- _Work order_
Copy nothing from the entries below except the lines from the one containing "## Installation" through the one containing "PDK, listed above.", and copy those exactly.

- _Dataset content_

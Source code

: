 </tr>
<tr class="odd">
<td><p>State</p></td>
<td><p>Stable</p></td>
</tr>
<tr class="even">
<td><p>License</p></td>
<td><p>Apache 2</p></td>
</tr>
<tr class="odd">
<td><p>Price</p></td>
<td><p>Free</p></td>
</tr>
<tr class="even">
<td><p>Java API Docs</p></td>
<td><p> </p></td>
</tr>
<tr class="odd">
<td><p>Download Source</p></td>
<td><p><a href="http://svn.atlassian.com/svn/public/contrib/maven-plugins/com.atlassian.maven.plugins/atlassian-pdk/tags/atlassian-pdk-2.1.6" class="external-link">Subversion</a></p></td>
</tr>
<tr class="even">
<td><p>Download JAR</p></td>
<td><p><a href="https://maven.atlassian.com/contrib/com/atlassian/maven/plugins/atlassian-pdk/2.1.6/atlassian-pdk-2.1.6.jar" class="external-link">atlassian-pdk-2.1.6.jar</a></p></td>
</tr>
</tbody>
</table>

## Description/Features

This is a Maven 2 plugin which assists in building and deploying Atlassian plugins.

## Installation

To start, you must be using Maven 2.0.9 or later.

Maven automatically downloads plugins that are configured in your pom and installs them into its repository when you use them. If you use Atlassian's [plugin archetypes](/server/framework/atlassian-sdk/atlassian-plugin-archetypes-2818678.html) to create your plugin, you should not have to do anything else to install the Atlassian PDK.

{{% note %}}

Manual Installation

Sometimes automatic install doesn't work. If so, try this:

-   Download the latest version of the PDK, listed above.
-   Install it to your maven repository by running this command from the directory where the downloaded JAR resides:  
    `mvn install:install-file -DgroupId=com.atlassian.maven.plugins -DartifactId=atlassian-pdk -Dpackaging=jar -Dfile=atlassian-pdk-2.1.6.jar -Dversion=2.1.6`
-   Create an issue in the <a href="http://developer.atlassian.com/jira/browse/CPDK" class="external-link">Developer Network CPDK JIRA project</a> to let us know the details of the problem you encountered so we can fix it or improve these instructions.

- _Reply_
## Installation

To start, you must be using Maven 2.0.9 or later.

Maven automatically downloads plugins that are configured in your pom and installs them into its repository when you use them. If you use Atlassian's [plugin archetypes](/server/framework/atlassian-sdk/atlassian-plugin-archetypes-2818678.html) to create your plugin, you should not have to do anything else to install the Atlassian PDK.

{{% note %}}

Manual Installation

Sometimes automatic install doesn't work. If so, try this:

-   Download the latest version of the PDK, listed above.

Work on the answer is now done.